▶ [ABOUT THIS EXERCISE]: From the entries below, transcribe exactly the lines between the line holding "我们已经提到了在生产环境中执行测试的两种成功方法。你可以在下面找到它们。" and the line holding "特性标志允许对新特性进行生产", inclusive; skip all other lines.

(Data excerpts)
=== Section Start ===
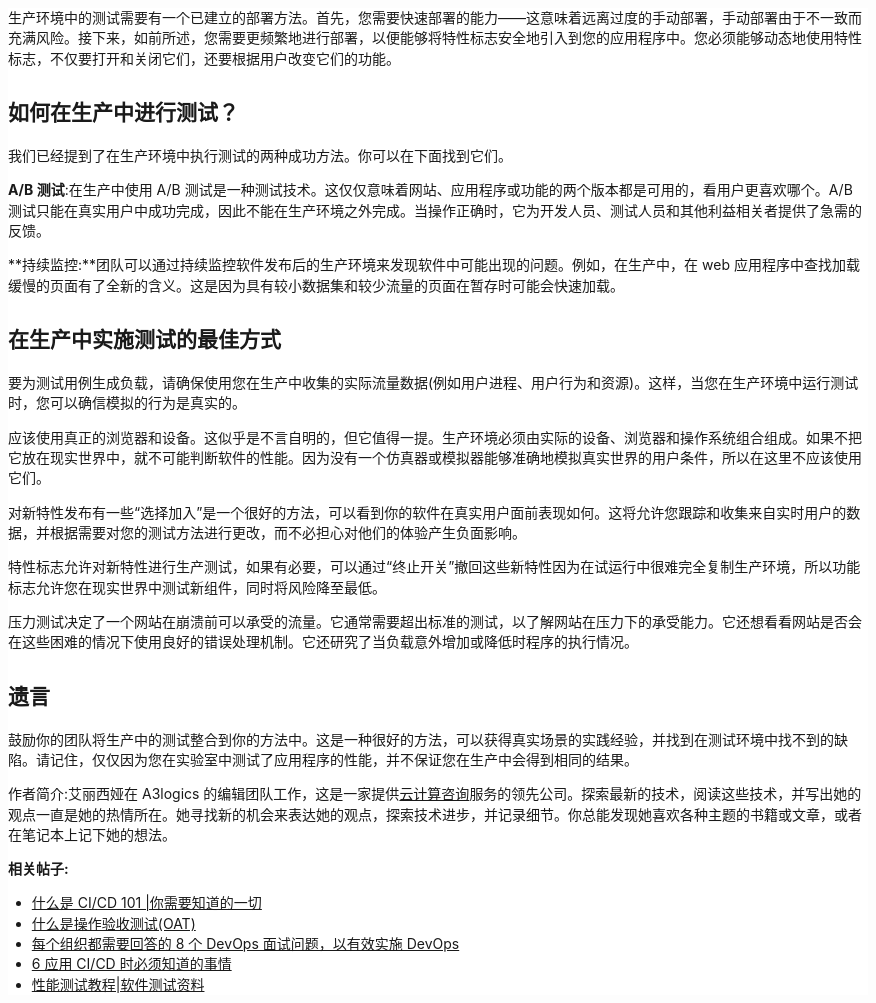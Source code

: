 生产环境中的测试需要有一个已建立的部署方法。首先，您需要快速部署的能力——这意味着远离过度的手动部署，手动部署由于不一致而充满风险。接下来，如前所述，您需要更频繁地进行部署，以便能够将特性标志安全地引入到您的应用程序中。您必须能够动态地使用特性标志，不仅要打开和关闭它们，还要根据用户改变它们的功能。

## 如何在生产中进行测试？

我们已经提到了在生产环境中执行测试的两种成功方法。你可以在下面找到它们。

**A/B 测试**:在生产中使用 A/B 测试是一种测试技术。这仅仅意味着网站、应用程序或功能的两个版本都是可用的，看用户更喜欢哪个。A/B 测试只能在真实用户中成功完成，因此不能在生产环境之外完成。当操作正确时，它为开发人员、测试人员和其他利益相关者提供了急需的反馈。

**持续监控:**团队可以通过持续监控软件发布后的生产环境来发现软件中可能出现的问题。例如，在生产中，在 web 应用程序中查找加载缓慢的页面有了全新的含义。这是因为具有较小数据集和较少流量的页面在暂存时可能会快速加载。

## **在生产中实施测试的最佳方式**

要为测试用例生成负载，请确保使用您在生产中收集的实际流量数据(例如用户进程、用户行为和资源)。这样，当您在生产环境中运行测试时，您可以确信模拟的行为是真实的。

应该使用真正的浏览器和设备。这似乎是不言自明的，但它值得一提。生产环境必须由实际的设备、浏览器和操作系统组合组成。如果不把它放在现实世界中，就不可能判断软件的性能。因为没有一个仿真器或模拟器能够准确地模拟真实世界的用户条件，所以在这里不应该使用它们。

对新特性发布有一些“选择加入”是一个很好的方法，可以看到你的软件在真实用户面前表现如何。这将允许您跟踪和收集来自实时用户的数据，并根据需要对您的测试方法进行更改，而不必担心对他们的体验产生负面影响。

特性标志允许对新特性进行生产测试，如果有必要，可以通过“终止开关”撤回这些新特性因为在试运行中很难完全复制生产环境，所以功能标志允许您在现实世界中测试新组件，同时将风险降至最低。

压力测试决定了一个网站在崩溃前可以承受的流量。它通常需要超出标准的测试，以了解网站在压力下的承受能力。它还想看看网站是否会在这些困难的情况下使用良好的错误处理机制。它还研究了当负载意外增加或降低时程序的执行情况。

## **遗言**

鼓励你的团队将生产中的测试整合到你的方法中。这是一种很好的方法，可以获得真实场景的实践经验，并找到在测试环境中找不到的缺陷。请记住，仅仅因为您在实验室中测试了应用程序的性能，并不保证您在生产中会得到相同的结果。

作者简介:艾丽西娅在 A3logics 的编辑团队工作，这是一家提供[云计算咨询](https://www.a3logics.com/cloud-computing-services)服务的领先公司。探索最新的技术，阅读这些技术，并写出她的观点一直是她的热情所在。她寻找新的机会来表达她的观点，探索技术进步，并记录细节。你总能发现她喜欢各种主题的书籍或文章，或者在笔记本上记下她的想法。

**相关帖子:**

*   [什么是 CI/CD 101 |你需要知道的一切](https://www.softwaretestingmaterial.com/what-is-ci-cd/)
*   [什么是操作验收测试(OAT)](https://www.softwaretestingmaterial.com/operational-acceptance-testing/)
*   [每个组织都需要回答的 8 个 DevOps 面试问题，以有效实施 DevOps](https://www.softwaretestingmaterial.com/devops-interview-questions/)
*   [6 应用 CI/CD 时必须知道的事情](https://www.softwaretestingmaterial.com/must-know-things-when-applying-ci-cd/)
*   [性能测试教程|软件测试资料](https://www.softwaretestingmaterial.com/performance-testing-tutorial/)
=== Section End ===
▶ [TASK SOLUTION]:
我们已经提到了在生产环境中执行测试的两种成功方法。你可以在下面找到它们。

**A/B 测试**:在生产中使用 A/B 测试是一种测试技术。这仅仅意味着网站、应用程序或功能的两个版本都是可用的，看用户更喜欢哪个。A/B 测试只能在真实用户中成功完成，因此不能在生产环境之外完成。当操作正确时，它为开发人员、测试人员和其他利益相关者提供了急需的反馈。

**持续监控:**团队可以通过持续监控软件发布后的生产环境来发现软件中可能出现的问题。例如，在生产中，在 web 应用程序中查找加载缓慢的页面有了全新的含义。这是因为具有较小数据集和较少流量的页面在暂存时可能会快速加载。

## **在生产中实施测试的最佳方式**

要为测试用例生成负载，请确保使用您在生产中收集的实际流量数据(例如用户进程、用户行为和资源)。这样，当您在生产环境中运行测试时，您可以确信模拟的行为是真实的。

应该使用真正的浏览器和设备。这似乎是不言自明的，但它值得一提。生产环境必须由实际的设备、浏览器和操作系统组合组成。如果不把它放在现实世界中，就不可能判断软件的性能。因为没有一个仿真器或模拟器能够准确地模拟真实世界的用户条件，所以在这里不应该使用它们。

对新特性发布有一些“选择加入”是一个很好的方法，可以看到你的软件在真实用户面前表现如何。这将允许您跟踪和收集来自实时用户的数据，并根据需要对您的测试方法进行更改，而不必担心对他们的体验产生负面影响。

特性标志允许对新特性进行生产测试，如果有必要，可以通过“终止开关”撤回这些新特性因为在试运行中很难完全复制生产环境，所以功能标志允许您在现实世界中测试新组件，同时将风险降至最低。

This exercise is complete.